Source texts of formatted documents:

——

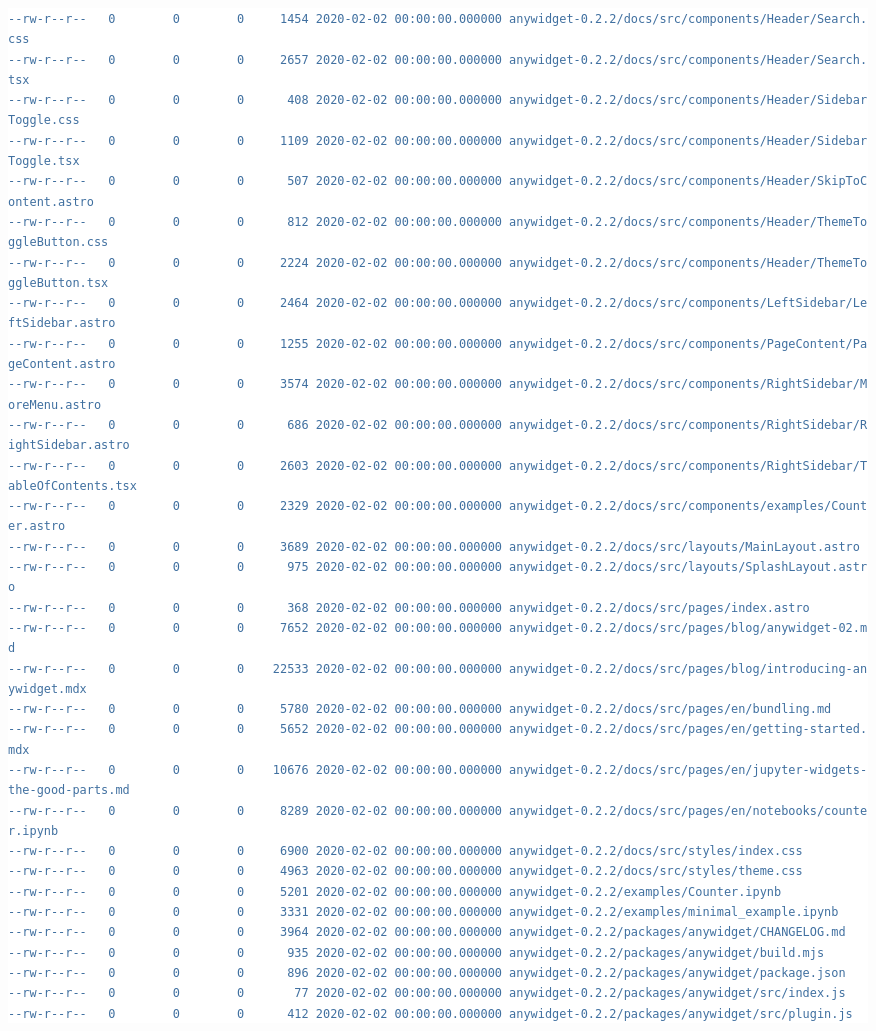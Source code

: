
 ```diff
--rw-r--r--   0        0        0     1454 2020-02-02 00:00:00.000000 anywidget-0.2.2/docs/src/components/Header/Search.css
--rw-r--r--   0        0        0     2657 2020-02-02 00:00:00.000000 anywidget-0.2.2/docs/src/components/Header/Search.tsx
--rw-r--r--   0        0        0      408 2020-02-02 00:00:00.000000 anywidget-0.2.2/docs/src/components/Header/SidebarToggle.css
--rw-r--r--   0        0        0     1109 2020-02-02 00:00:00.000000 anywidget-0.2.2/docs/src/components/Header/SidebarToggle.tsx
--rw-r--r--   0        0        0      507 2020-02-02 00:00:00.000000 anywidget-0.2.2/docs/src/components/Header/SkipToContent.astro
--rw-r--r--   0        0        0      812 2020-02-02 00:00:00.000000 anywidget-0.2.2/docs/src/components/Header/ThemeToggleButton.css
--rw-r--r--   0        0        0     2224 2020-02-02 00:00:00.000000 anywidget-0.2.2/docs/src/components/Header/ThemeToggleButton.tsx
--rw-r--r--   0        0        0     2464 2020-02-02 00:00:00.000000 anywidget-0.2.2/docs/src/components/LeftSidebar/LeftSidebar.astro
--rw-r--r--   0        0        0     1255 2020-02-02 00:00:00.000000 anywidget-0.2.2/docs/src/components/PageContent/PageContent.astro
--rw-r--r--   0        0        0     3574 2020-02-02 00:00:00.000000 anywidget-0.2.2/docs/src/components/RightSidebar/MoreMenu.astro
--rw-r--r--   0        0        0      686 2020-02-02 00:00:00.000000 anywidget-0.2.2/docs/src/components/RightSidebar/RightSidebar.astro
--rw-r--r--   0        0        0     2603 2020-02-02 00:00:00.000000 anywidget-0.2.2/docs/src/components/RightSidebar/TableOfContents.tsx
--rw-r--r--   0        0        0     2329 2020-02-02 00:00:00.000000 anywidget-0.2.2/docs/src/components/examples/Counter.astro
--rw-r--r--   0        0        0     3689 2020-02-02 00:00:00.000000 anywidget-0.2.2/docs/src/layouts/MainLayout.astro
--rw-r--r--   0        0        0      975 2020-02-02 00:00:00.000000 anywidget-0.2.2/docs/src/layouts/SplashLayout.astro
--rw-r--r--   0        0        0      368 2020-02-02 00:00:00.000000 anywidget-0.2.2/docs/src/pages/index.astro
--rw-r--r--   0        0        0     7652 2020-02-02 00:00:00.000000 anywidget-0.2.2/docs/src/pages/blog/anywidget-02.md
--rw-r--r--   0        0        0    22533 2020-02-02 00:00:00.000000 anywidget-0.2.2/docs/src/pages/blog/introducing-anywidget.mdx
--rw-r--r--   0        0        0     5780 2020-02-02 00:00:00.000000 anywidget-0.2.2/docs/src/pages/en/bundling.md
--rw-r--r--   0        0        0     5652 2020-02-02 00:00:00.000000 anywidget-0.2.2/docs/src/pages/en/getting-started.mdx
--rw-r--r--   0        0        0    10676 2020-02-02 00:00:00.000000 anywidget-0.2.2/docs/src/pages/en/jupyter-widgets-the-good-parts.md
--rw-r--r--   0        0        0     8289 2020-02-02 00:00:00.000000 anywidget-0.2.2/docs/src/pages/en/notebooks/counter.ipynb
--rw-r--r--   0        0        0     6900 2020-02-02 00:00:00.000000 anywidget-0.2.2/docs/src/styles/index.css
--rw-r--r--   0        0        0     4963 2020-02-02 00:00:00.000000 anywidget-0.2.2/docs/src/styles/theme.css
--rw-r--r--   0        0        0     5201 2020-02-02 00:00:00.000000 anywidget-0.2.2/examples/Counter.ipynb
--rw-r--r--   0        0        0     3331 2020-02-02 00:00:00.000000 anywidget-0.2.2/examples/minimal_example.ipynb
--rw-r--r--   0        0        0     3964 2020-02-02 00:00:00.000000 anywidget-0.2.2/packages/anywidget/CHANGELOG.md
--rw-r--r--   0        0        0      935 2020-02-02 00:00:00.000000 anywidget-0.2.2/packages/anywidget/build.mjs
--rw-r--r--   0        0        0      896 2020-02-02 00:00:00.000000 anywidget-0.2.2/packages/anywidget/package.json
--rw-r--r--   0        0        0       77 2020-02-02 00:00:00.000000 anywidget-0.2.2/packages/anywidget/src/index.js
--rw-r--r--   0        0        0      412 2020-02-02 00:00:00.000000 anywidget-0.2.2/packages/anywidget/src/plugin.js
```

——

YOUR OBJECTIVE:
Your task is to collect every line above that contains the word "blog".

ANSWER TO THIS TASK:
--rw-r--r--   0        0        0     7652 2020-02-02 00:00:00.000000 anywidget-0.2.2/docs/src/pages/blog/anywidget-02.md
--rw-r--r--   0        0        0    22533 2020-02-02 00:00:00.000000 anywidget-0.2.2/docs/src/pages/blog/introducing-anywidget.mdx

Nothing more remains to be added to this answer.